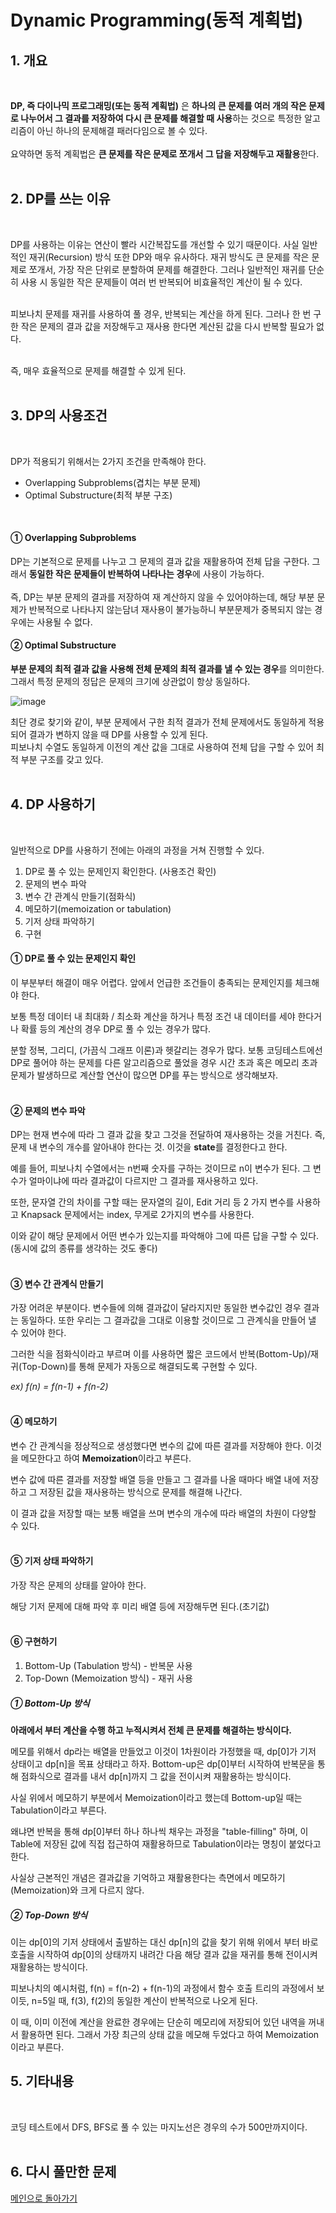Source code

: # Dynamic Programming(동적 계획법)

## 1. 개요

<br/>

**DP, 즉 다이나믹 프로그래밍(또는 동적 계획법)** 은 **하나의 큰 문제를 여러 개의 작은 문제로 나누어서 그 결과를 저장하여 다시 큰 문제를 해결할 때 사용**하는 것으로 
특정한 알고리즘이 아닌 하나의 문제해결 패러다임으로 볼 수 있다. <br/><br/>
요약하면 동적 계획법은 **큰 문제를 작은 문제로 쪼개서 그 답을 저장해두고 재활용**한다. <br/><br/>

## 2. DP를 쓰는 이유

<br/>

DP를 사용하는 이유는 연산이 빨라 시간복잡도를 개선할 수 있기 때문이다. 사실 일반적인 재귀(Recursion) 방식 또한 DP와 매우 유사하다. 재귀 방식도 큰 문제를 작은 문제로 쪼개서, 가장 작은 단위로 분할하여 문제를 해결한다. 그러나 일반적인 재귀를 단순히 사용 시 동일한 작은 문제들이 여러 번 반복되어 비효율적인 계산이 될 수 있다.<br/><br/>

피보나치 문제를 재귀를 사용하여 풀 경우, 반복되는 계산을 하게 된다. 그러나 한 번 구한 작은 문제의 결과 값을 저장해두고 재사용 한다면 계산된 값을 다시 반복할 필요가 없다. <br/><br/>

즉, 매우 효율적으로 문제를 해결할 수 있게 된다. <br/><br/>

## 3. DP의 사용조건

<br/>

DP가 적용되기 위해서는 2가지 조건을 만족해야 한다.
- Overlapping Subproblems(겹치는 부분 문제)
- Optimal Substructure(최적 부분 구조)

<br/>

#### ① Overlapping Subproblems
DP는 기본적으로 문제를 나누고 그 문제의 결과 값을 재활용하여 전체 답을 구한다. 그래서 **동일한 작은 문제들이 반복하여 나타나는 경우**에 사용이 가능하다. <br/><br/>
즉, DP는 부분 문제의 결과를 저장하여 재 계산하지 않을 수 있어야하는데, 해당 부분 문제가 반복적으로 나타나지 않는담녀 재사용이 불가능하니 부분문제가 중복되지 않는 경우에는
사용될 수 없다.

#### ② Optimal Substructure
**부분 문제의 최적 결과 값을 사용해 전체 문제의 최적 결과를 낼 수 있는 경우**를 의미한다. 그래서 특정 문제의 정답은 문제의 크기에 상관없이 항상 동일하다. 

![image](https://github.com/nicehcy2/baekjoon/assets/105339362/5714d137-bbdb-437a-a324-76a0fd9e5621)

최단 경로 찾기와 같이, 부분 문제에서 구한 최적 결과가 전체 문제에서도 동일하게 적용되어 결과가 변하지 않을 때 DP를 사용할 수 있게 된다. <br/>
피보나치 수열도 동일하게 이전의 계산 값을 그대로 사용하여 전체 답을 구할 수 있어 최적 부분 구조를 갖고 있다. <br/><br/>

## 4. DP 사용하기

<br/>

일반적으로 DP를 사용하기 전에는 아래의 과정을 거쳐 진행할 수 있다.
1. DP로 풀 수 있는 문제인지 확인한다. (사용조건 확인)
2. 문제의 변수 파악
3. 변수 간 관계식 만들기(점화식)
4. 메모하기(memoization or tabulation)
5. 기저 상태 파악하기
6. 구현

#### ① DP로 풀 수 있는 문제인지 확인
이 부분부터 해결이 매우 어렵다. 앞에서 언급한 조건들이 충족되는 문제인지를 체크해야 한다. 

보통 특정 데이터 내 최대화 / 최소화 계산을 하거나 특정 조건 내 데이터를 세야 한다거나 확률 등의 계산의 경우 DP로 풀 수 있는 경우가 많다. 

분할 정복, 그리디, (가끔식 그래프 이론)과 헷갈리는 경우가 많다. 보통 코딩테스트에선 DP로 풀어야 하는 문제를 다른 알고리즘으로 풀었을 경우 시간 초과 혹은 메모리 초과 문제가 발생하므로 계산할 연산이 많으면 DP를 푸는 방식으로 생각해보자. <br/><br/>

#### ② 문제의 변수 파악
DP는 현재 변수에 따라 그 결과 값을 찾고 그것을 전달하여 재사용하는 것을 거친다. 즉, 문제 내 변수의 개수를 알아내야 한다는 것. 이것을 **state**를 결정한다고 한다.

예를 들어, 피보나치 수열에서는 n번째 숫자를 구하는 것이므로 n이 변수가 된다. 그 변수가 얼마이냐에 따라 결과값이 다르지만 그 결과를 재사용하고 있다. 

또한, 문자열 간의 차이를 구할 때는 문자열의 길이, Edit 거리 등 2 가지 변수를 사용하고 Knapsack 문제에서는 index, 무게로 2가지의 변수를 사용한다. 

이와 같이 해당 문제에서 어떤 변수가 있는지를 파악해야 그에 따른 답을 구할 수 있다. (동시에 값의 종류를 생각하는 것도 좋다) <br/><br/>

#### ③ 변수 간 관계식 만들기
가장 어려운 부분이다. 변수들에 의해 결과값이 달라지지만 동일한 변수값인 경우 결과는 동일하다. 또한 우리는 그 결과값을 그대로 이용할 것이므로 그 관계식을 만들어 낼 수 있어야 한다.

그러한 식을 점화식이라고 부르며 이를 사용하면 짧은 코드에서 반복(Bottom-Up)/재귀(Top-Down)를 통해 문제가 자동으로 해결되도록 구현할 수 있다.

_ex) f(n) = f(n-1) + f(n-2)_ <br/><br/>

#### ④ 메모하기
변수 간 관계식을 정상적으로 생성했다면 변수의 값에 따른 결과를 저장해야 한다. 이것을 메모한다고 하여 **Memoization**이라고 부른다.

변수 값에 따른 결과를 저장할 배열 등을 만들고 그 결과를 나올 때마다 배열 내에 저장하고 그 저장된 값을 재사용하는 방식으로 문제를 해결해 나간다.

이 결과 값을 저장할 때는 보통 배열을 쓰며 변수의 개수에 따라 배열의 차원이 다양할 수 있다. <br/><br/>

#### ⑤ 기저 상태 파악하기
가장 작은 문제의 상태를 알아야 한다.

해당 기저 문제에 대해 파악 후 미리 배열 등에 저장해두면 된다.(초기값) <br/><br/>

#### ⑥ 구현하기
1. Bottom-Up (Tabulation 방식) - 반복문 사용
2. Top-Down (Memoization 방식) - 재귀 사용

##### ① Bottom-Up 방식
**아래에서 부터 계산을 수행 하고 누적시켜서 전체 큰 문제를 해결하는 방식이다.**

메모를 위해서 dp라는 배열을 만들었고 이것이 1차원이라 가정했을 때, dp[0]가 기저 상태이고 dp[n]을 목표 상태라고 하자. Bottom-up은 dp[0]부터 시작하여 반복문을 통해 점화식으로 결과를 내서 dp[n]까지 그 값을 전이시켜 재활용하는 방식이다.

사실 위에서 메모하기 부분에서 Memoization이라고 했는데 Bottom-up일 때는 Tabulation이라고 부른다.

왜냐면 반복을 통해 dp[0]부터 하나 하나씩 채우는 과정을 "table-filling" 하며, 이 Table에 저장된 값에 직접 접근하여 재활용하므로 Tabulation이라는 명칭이 붙었다고 한다.

사실상 근본적인 개념은 결과값을 기억하고 재활용한다는 측면에서 메모하기(Memoization)와 크게 다르지 않다.

##### ② Top-Down 방식
이는 dp[0]의 기저 상태에서 출발하는 대신 dp[n]의 값을 찾기 위해 위에서 부터 바로 호출을 시작하여 dp[0]의 상태까지 내려간 다음 해당 결과 값을 재귀를 통해 전이시켜 재활용하는 방식이다.

피보나치의 예시처럼, f(n) = f(n-2) + f(n-1)의 과정에서 함수 호출 트리의 과정에서 보이듯, n=5일 때, f(3), f(2)의 동일한 계산이 반복적으로 나오게 된다.

이 때, 이미 이전에 계산을 완료한 경우에는 단순히 메모리에 저장되어 있던 내역을 꺼내서 활용하면 된다. 그래서 가장 최근의 상태 값을 메모해 두었다고 하여 Memoization 이라고 부른다.

## 5. 기타내용

<br/>

코딩 테스트에서 DFS, BFS로 풀 수 있는 마지노선은 경우의 수가 500만까지이다. <br/><br/>

## 6. 다시 풀만한 문제
[메인으로 돌아가기](https://github.com/nicehcy2/baekjoon)
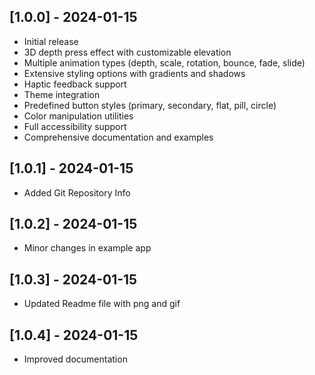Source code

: ## [1.0.0] - 2024-01-15

- Initial release
- 3D depth press effect with customizable elevation
- Multiple animation types (depth, scale, rotation, bounce, fade, slide)
- Extensive styling options with gradients and shadows
- Haptic feedback support
- Theme integration
- Predefined button styles (primary, secondary, flat, pill, circle)
- Color manipulation utilities
- Full accessibility support
- Comprehensive documentation and examples

## [1.0.1] - 2024-01-15

- Added Git Repository Info

## [1.0.2] - 2024-01-15

- Minor changes in example app

## [1.0.3] - 2024-01-15

- Updated Readme file with png and gif

## [1.0.4] - 2024-01-15

- Improved documentation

● Work item
Using the records above, report each line that contains the word "경우에는" by copying it.

● Output below
즉, DP는 부분 문제의 결과를 저장하여 재 계산하지 않을 수 있어야하는데, 해당 부분 문제가 반복적으로 나타나지 않는담녀 재사용이 불가능하니 부분문제가 중복되지 않는 경우에는
이 때, 이미 이전에 계산을 완료한 경우에는 단순히 메모리에 저장되어 있던 내역을 꺼내서 활용하면 된다. 그래서 가장 최근의 상태 값을 메모해 두었다고 하여 Memoization 이라고 부른다.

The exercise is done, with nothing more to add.